Exercise requirements: From the entries that follow, reproduce exactly and only the lines from the line with "and victims; and" to the line with "39     Chan J had", endpoints included.

[[ Material supplied open ]]

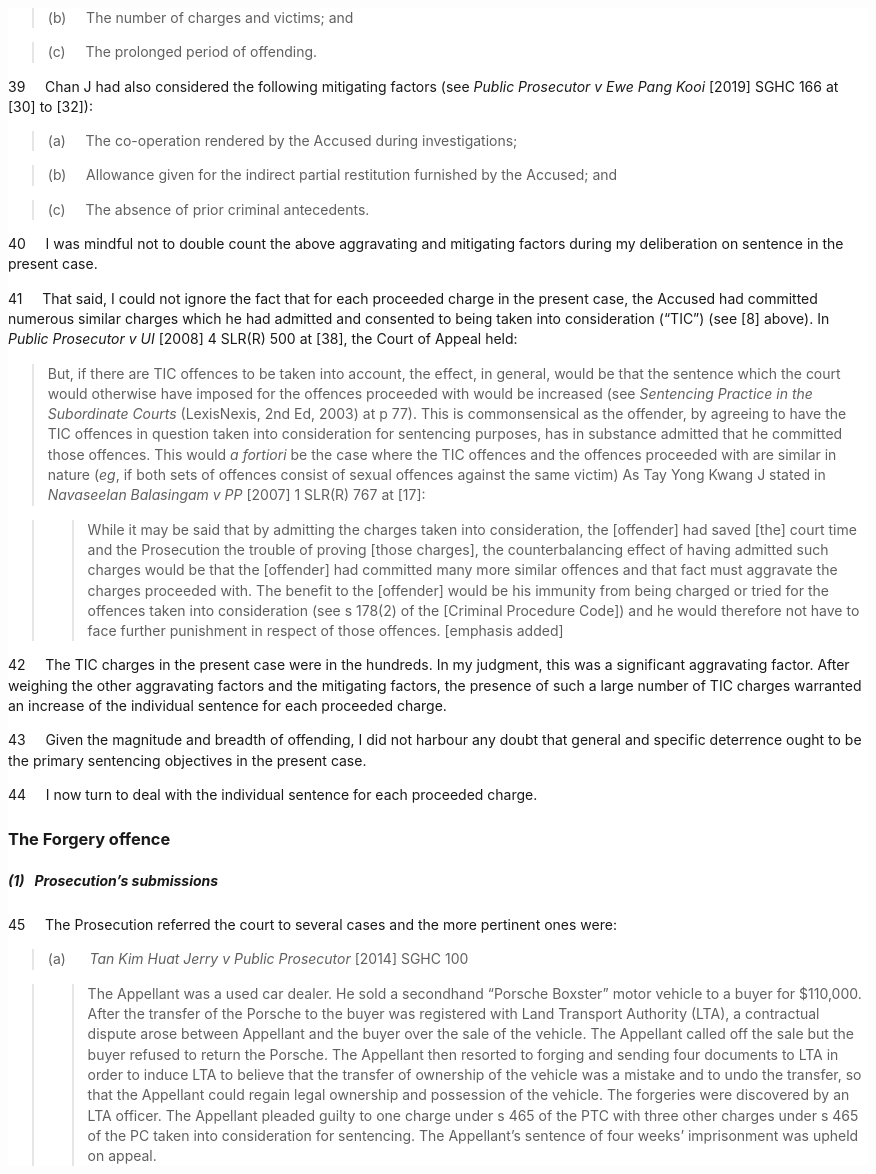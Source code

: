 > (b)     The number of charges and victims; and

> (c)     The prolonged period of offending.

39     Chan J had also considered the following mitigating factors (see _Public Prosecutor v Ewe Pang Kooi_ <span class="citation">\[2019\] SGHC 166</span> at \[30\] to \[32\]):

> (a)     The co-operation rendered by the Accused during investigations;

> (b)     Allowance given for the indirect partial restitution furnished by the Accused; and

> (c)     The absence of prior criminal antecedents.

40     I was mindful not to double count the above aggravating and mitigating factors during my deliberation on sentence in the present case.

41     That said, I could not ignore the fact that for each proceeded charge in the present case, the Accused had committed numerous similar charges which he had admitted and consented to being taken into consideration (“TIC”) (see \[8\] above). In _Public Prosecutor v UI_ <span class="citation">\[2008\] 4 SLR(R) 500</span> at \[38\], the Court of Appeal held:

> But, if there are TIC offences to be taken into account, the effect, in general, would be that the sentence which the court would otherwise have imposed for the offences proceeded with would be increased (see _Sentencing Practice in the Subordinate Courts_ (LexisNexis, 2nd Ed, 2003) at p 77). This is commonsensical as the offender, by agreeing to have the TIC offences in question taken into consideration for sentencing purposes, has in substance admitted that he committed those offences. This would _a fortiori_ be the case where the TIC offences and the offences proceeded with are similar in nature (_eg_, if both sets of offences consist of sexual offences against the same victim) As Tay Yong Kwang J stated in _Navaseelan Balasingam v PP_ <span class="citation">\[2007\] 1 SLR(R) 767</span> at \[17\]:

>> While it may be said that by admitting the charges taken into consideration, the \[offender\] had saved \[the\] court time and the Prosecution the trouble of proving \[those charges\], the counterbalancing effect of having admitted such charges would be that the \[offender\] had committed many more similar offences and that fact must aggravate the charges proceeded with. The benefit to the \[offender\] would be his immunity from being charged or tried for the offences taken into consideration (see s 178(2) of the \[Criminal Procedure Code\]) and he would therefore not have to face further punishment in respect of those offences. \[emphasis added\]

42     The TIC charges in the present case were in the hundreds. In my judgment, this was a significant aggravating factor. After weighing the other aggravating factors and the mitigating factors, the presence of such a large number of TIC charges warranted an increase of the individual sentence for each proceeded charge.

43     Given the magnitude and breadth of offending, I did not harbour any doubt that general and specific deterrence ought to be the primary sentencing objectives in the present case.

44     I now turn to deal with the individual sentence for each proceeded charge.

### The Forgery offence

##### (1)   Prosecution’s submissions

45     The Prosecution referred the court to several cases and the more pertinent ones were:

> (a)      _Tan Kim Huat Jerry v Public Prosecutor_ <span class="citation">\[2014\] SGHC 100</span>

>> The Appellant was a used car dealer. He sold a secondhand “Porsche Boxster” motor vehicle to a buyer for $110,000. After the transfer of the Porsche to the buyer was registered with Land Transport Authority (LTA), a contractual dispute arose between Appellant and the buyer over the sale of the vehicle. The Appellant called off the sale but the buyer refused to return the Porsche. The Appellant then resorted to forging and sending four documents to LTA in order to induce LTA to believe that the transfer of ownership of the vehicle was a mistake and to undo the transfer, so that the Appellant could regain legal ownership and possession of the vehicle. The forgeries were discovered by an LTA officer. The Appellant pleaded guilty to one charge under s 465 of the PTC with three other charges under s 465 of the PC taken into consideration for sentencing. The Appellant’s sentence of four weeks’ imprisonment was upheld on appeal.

[[ Material supplied closed ]]
[[ Material supplied open ]]

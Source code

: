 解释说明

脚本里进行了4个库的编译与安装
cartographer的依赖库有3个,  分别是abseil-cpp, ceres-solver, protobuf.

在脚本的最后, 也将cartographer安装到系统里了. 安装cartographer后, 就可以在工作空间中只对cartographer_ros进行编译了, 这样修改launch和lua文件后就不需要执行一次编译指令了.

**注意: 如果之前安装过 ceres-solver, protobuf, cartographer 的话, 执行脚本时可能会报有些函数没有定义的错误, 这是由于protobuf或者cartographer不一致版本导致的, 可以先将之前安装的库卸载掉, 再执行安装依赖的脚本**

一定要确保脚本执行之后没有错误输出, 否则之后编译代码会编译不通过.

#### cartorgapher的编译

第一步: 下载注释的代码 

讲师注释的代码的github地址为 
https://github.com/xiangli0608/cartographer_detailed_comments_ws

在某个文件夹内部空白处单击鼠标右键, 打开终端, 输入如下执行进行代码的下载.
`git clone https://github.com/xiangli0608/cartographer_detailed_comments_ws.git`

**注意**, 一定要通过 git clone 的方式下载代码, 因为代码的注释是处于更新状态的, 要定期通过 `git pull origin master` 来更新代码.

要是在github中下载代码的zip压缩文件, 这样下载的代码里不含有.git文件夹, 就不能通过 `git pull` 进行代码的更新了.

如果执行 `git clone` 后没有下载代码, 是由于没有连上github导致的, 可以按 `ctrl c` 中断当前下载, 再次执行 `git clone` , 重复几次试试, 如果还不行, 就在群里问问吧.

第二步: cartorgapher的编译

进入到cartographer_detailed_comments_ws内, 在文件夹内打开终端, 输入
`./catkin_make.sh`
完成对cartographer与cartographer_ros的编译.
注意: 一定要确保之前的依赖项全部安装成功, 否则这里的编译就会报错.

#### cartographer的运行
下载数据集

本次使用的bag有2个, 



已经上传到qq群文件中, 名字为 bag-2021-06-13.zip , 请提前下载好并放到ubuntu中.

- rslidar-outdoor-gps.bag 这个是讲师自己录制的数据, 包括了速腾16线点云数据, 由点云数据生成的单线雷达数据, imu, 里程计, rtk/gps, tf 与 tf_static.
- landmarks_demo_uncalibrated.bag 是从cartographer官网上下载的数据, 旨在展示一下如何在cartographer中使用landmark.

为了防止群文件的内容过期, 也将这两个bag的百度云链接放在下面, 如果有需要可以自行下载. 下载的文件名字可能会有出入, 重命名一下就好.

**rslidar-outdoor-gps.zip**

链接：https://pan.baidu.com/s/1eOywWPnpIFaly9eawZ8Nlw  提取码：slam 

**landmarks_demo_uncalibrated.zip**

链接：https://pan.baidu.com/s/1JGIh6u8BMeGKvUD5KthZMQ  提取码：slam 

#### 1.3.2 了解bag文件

[[ Material supplied closed ]]

Answer to this task:
: > (b)     The number of charges and victims; and

> (c)     The prolonged period of offending.

39     Chan J had also considered the following mitigating factors (see _Public Prosecutor v Ewe Pang Kooi_ <span class="citation">\[2019\] SGHC 166</span> at \[30\] to \[32\]):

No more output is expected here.